◆ **ACTION ITEM**
For the entries below, how many lines contain the word "common"? Reply with the number and nothing else.

Source data
>>

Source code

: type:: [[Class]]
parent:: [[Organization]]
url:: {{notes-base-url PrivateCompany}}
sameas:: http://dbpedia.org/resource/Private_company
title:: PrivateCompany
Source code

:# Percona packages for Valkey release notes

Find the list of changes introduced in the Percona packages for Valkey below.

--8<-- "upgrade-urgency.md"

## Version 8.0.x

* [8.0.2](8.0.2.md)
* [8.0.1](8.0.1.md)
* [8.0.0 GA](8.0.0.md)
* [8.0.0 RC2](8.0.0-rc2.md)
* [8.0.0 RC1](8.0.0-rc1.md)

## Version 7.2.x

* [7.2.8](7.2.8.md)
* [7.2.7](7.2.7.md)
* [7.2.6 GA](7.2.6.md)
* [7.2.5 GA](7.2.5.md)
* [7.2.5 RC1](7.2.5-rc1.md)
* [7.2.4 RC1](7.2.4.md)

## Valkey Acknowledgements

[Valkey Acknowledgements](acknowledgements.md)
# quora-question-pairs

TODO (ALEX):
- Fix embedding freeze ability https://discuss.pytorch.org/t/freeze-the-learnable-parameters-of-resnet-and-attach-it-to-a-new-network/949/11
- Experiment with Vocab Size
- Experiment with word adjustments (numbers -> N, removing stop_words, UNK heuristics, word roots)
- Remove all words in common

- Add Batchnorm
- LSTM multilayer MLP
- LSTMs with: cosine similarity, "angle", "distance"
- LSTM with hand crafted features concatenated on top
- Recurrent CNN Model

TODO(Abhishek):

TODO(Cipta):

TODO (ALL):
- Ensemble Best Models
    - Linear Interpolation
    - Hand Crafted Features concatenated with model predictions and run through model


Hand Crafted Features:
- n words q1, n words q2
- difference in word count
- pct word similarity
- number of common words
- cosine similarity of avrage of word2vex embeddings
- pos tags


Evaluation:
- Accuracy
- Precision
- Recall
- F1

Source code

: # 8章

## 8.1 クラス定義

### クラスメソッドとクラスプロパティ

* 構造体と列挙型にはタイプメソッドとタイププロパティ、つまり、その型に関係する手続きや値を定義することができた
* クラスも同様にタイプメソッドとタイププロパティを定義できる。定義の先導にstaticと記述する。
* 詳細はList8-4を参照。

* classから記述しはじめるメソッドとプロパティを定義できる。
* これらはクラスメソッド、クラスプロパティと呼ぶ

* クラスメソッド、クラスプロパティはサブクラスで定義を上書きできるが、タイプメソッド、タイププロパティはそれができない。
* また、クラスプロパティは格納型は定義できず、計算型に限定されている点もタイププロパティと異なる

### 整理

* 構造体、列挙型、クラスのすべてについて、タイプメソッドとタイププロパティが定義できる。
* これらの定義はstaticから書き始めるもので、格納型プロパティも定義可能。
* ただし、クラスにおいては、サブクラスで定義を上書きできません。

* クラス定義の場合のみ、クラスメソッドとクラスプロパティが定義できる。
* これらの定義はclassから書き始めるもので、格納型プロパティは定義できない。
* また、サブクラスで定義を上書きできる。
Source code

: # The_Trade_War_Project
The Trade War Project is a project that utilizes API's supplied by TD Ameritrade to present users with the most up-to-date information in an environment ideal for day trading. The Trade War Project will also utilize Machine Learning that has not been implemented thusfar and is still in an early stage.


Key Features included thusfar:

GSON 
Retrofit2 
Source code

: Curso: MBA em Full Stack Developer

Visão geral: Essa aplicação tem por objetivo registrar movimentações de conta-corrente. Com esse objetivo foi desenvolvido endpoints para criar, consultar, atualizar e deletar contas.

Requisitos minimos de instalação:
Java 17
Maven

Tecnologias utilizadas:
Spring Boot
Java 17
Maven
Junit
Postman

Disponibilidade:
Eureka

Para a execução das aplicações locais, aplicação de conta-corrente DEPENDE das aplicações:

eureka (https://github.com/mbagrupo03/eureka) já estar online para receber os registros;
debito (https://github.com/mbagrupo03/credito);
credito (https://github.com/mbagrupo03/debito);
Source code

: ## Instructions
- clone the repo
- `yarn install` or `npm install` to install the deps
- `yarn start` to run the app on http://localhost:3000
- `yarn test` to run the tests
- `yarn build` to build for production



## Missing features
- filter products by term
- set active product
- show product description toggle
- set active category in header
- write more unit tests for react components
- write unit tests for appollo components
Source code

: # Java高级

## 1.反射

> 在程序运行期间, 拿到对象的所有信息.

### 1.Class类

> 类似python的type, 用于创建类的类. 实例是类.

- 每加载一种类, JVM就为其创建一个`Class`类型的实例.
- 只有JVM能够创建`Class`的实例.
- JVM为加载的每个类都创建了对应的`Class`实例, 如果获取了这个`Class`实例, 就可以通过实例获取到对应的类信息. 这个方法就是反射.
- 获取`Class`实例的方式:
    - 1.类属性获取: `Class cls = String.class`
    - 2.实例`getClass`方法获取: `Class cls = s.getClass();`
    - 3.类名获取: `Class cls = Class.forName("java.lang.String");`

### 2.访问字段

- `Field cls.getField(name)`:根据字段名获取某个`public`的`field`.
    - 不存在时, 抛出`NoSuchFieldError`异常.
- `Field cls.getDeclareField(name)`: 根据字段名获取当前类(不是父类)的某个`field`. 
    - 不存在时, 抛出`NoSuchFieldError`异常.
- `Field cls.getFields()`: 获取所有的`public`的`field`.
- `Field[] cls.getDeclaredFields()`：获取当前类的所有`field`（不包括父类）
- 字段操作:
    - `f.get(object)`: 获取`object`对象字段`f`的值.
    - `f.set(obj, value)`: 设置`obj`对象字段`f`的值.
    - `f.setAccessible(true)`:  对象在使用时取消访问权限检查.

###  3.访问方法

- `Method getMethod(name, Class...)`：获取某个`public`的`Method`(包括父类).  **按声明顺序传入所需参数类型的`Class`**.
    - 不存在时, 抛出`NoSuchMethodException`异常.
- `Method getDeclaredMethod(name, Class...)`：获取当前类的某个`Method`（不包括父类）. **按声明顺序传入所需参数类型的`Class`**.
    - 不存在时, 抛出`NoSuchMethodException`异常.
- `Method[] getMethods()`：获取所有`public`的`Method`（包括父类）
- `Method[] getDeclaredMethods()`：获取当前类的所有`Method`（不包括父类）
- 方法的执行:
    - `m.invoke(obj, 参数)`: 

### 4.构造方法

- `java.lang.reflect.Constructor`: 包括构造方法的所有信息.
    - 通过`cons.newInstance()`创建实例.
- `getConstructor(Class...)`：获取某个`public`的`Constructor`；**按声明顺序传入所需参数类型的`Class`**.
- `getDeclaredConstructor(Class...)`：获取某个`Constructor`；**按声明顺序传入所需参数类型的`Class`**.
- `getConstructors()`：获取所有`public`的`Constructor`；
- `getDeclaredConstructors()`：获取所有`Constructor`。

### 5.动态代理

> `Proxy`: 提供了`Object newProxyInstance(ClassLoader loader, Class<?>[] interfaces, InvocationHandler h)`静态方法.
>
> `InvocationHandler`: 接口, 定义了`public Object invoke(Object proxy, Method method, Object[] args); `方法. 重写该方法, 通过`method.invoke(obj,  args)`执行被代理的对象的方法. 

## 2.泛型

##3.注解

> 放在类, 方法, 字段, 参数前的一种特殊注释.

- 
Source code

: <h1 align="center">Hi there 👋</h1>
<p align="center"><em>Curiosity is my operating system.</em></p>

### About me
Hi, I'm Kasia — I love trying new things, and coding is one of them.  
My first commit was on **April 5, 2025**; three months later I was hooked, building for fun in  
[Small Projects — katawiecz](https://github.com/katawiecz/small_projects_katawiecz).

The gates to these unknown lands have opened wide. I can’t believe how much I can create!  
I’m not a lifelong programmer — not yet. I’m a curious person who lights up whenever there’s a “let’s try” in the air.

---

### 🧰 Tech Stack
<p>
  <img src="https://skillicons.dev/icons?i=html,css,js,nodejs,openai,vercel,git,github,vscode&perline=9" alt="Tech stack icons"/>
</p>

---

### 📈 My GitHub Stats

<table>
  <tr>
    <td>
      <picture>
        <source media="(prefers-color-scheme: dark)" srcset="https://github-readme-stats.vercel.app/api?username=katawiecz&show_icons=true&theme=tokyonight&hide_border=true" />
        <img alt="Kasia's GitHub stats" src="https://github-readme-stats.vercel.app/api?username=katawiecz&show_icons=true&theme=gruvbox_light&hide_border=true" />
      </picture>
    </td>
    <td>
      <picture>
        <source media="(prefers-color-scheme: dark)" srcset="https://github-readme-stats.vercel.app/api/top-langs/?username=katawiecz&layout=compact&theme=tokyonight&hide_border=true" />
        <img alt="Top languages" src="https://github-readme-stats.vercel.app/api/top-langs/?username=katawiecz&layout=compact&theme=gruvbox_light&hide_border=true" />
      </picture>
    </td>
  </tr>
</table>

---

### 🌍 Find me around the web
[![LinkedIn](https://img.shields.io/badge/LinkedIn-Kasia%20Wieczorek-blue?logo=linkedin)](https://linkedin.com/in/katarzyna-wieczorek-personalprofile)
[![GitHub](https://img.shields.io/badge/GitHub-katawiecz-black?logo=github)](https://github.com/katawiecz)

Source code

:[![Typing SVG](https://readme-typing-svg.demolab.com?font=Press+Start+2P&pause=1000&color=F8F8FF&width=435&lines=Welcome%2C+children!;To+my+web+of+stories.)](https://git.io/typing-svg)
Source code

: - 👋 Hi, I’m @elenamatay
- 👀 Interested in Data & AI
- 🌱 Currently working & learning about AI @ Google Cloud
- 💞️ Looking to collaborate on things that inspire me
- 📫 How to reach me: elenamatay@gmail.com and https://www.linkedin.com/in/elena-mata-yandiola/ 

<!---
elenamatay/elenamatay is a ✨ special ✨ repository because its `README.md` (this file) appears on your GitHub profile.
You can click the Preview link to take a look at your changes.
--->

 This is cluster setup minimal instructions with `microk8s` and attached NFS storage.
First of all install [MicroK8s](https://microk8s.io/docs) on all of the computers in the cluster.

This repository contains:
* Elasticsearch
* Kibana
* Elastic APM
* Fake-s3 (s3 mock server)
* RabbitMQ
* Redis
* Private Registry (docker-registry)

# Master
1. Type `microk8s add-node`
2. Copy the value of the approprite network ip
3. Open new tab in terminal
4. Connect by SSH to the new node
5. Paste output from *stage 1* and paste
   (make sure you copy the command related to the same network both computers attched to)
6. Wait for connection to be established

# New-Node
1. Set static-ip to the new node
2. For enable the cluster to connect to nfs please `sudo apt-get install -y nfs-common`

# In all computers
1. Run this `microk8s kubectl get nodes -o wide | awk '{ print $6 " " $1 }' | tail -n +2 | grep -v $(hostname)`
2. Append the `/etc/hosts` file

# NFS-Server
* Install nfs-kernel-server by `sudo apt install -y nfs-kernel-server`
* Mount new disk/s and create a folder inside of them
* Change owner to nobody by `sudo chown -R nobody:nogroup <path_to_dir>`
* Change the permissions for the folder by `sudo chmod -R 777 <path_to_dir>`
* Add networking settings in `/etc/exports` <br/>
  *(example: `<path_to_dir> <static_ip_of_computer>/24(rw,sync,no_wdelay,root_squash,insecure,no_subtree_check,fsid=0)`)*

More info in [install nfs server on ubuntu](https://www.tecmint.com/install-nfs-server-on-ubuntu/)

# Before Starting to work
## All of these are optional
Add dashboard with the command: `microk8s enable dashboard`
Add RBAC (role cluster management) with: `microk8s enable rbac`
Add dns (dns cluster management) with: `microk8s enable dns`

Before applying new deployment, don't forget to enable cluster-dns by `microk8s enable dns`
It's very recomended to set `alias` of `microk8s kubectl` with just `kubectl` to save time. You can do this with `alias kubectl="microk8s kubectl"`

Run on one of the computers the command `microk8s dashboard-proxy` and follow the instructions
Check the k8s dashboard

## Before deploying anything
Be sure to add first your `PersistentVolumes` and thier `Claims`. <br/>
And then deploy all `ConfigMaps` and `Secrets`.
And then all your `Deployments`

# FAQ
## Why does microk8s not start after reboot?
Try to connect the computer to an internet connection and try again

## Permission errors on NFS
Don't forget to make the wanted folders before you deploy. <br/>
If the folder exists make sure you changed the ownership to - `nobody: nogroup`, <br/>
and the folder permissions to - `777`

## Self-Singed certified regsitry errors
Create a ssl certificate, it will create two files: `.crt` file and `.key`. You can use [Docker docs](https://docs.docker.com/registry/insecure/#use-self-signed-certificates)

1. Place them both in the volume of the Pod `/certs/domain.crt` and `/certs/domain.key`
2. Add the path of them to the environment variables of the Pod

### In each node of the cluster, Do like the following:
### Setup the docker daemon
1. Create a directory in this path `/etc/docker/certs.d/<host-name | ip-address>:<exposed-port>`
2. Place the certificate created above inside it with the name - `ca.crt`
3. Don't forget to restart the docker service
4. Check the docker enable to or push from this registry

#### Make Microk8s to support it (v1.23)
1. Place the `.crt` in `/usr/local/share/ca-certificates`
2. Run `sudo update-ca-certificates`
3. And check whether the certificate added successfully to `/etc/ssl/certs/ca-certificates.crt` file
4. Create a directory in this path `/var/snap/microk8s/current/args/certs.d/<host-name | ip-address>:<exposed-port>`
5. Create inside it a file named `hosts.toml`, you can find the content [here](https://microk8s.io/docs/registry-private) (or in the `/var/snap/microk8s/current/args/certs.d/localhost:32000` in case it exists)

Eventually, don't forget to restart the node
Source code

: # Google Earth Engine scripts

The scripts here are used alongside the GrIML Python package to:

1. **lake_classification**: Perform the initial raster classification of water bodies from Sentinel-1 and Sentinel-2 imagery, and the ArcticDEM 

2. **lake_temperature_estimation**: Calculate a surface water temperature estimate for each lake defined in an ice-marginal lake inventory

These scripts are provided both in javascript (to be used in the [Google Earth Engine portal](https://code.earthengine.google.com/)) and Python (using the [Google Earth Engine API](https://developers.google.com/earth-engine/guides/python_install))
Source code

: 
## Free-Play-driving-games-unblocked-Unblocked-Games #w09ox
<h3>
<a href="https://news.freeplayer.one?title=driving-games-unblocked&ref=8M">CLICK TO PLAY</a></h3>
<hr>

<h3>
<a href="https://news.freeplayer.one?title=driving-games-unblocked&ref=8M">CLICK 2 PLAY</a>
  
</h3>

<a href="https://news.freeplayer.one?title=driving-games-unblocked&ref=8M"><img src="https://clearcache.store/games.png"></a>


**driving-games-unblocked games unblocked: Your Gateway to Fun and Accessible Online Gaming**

<<

◆ **RESPONSE AREA**
3